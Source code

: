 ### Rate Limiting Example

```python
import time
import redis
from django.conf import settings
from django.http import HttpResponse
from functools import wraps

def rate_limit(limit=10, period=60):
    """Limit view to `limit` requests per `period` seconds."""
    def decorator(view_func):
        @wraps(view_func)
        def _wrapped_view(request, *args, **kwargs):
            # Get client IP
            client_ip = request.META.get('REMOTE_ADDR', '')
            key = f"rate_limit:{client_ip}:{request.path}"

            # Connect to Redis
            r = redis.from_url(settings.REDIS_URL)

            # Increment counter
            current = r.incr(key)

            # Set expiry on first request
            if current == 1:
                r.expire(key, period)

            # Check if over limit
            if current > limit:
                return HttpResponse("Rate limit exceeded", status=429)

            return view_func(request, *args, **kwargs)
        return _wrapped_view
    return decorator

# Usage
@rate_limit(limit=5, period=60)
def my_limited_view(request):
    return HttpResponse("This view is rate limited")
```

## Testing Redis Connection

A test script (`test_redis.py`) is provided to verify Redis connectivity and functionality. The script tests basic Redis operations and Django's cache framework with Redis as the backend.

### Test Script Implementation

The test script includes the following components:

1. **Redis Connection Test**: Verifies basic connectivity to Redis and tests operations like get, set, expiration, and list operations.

● **PROBLEM**: Copy every line of the listing containing the string "operations".

● **TASK RESULT**:
A test script (`test_redis.py`) is provided to verify Redis connectivity and functionality. The script tests basic Redis operations and Django's cache framework with Redis as the backend.
1. **Redis Connection Test**: Verifies basic connectivity to Redis and tests operations like get, set, expiration, and list operations.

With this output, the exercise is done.